Look for the line that has "Translation: Given a" in the material below; please repeat it and every line after it, exactly, up to and including the line that has "- Pick one literal", and nothing else.

Segment Open

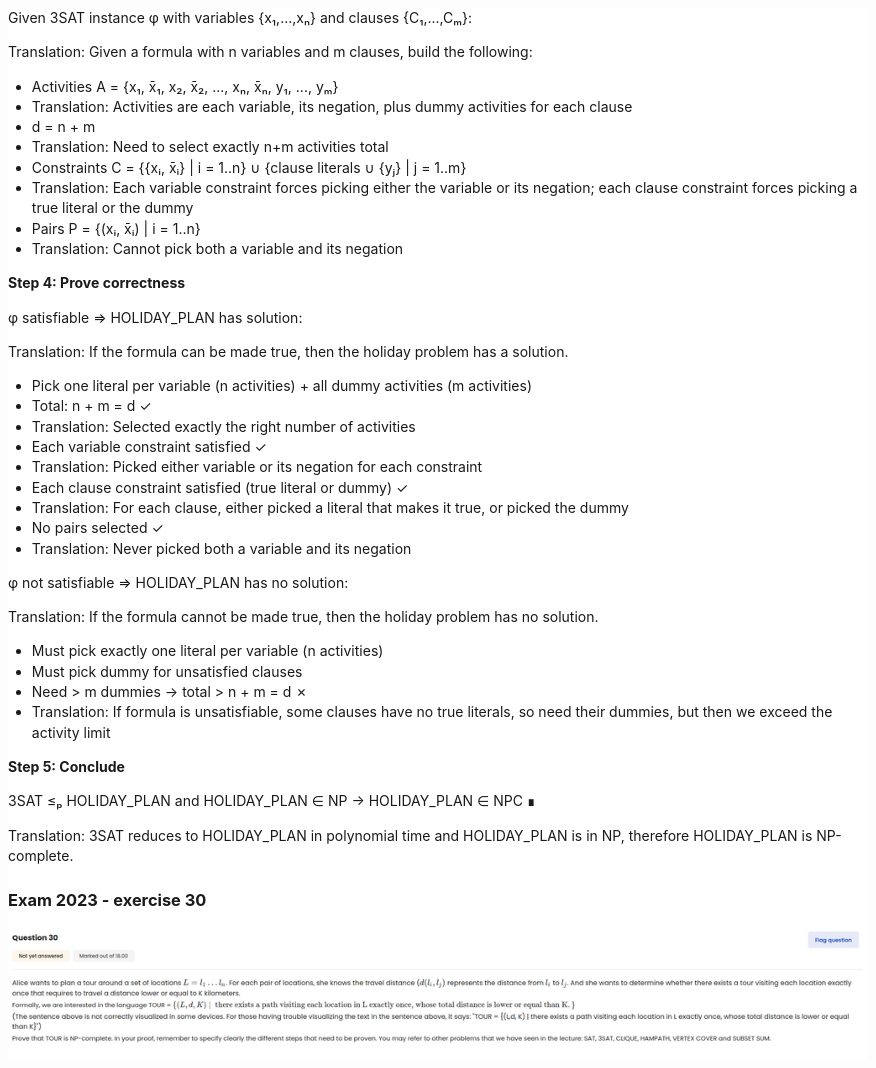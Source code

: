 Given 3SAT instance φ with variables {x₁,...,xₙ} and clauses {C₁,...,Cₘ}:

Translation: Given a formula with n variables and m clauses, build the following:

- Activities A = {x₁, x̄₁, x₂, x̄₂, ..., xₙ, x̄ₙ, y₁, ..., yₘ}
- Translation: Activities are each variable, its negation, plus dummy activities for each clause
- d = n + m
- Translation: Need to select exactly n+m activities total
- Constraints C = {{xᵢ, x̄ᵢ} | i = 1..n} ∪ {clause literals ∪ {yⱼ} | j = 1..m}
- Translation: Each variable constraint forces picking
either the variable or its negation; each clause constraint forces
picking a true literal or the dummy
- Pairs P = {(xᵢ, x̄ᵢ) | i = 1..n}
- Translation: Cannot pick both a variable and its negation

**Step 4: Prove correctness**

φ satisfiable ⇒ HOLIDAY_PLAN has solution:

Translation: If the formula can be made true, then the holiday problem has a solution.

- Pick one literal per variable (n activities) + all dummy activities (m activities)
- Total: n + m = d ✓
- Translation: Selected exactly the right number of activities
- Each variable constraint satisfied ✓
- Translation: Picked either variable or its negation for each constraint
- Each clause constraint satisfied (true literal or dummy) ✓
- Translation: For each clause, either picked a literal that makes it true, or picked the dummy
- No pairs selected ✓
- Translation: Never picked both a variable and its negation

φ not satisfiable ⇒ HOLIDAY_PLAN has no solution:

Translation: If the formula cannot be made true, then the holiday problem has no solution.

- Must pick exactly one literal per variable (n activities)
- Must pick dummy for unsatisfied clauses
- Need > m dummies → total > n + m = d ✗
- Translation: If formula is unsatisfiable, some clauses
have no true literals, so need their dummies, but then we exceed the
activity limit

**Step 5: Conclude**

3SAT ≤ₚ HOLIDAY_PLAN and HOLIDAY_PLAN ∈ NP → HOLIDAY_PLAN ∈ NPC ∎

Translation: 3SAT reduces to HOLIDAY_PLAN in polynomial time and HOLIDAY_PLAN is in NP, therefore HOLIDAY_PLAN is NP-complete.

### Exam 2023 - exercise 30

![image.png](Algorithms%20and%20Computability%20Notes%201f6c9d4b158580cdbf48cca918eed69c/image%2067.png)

Segment Closed

• **Task response**:
Translation: Given a formula with n variables and m clauses, build the following:

- Activities A = {x₁, x̄₁, x₂, x̄₂, ..., xₙ, x̄ₙ, y₁, ..., yₘ}
- Translation: Activities are each variable, its negation, plus dummy activities for each clause
- d = n + m
- Translation: Need to select exactly n+m activities total
- Constraints C = {{xᵢ, x̄ᵢ} | i = 1..n} ∪ {clause literals ∪ {yⱼ} | j = 1..m}
- Translation: Each variable constraint forces picking
either the variable or its negation; each clause constraint forces
picking a true literal or the dummy
- Pairs P = {(xᵢ, x̄ᵢ) | i = 1..n}
- Translation: Cannot pick both a variable and its negation

**Step 4: Prove correctness**

φ satisfiable ⇒ HOLIDAY_PLAN has solution:

Translation: If the formula can be made true, then the holiday problem has a solution.

- Pick one literal per variable (n activities) + all dummy activities (m activities)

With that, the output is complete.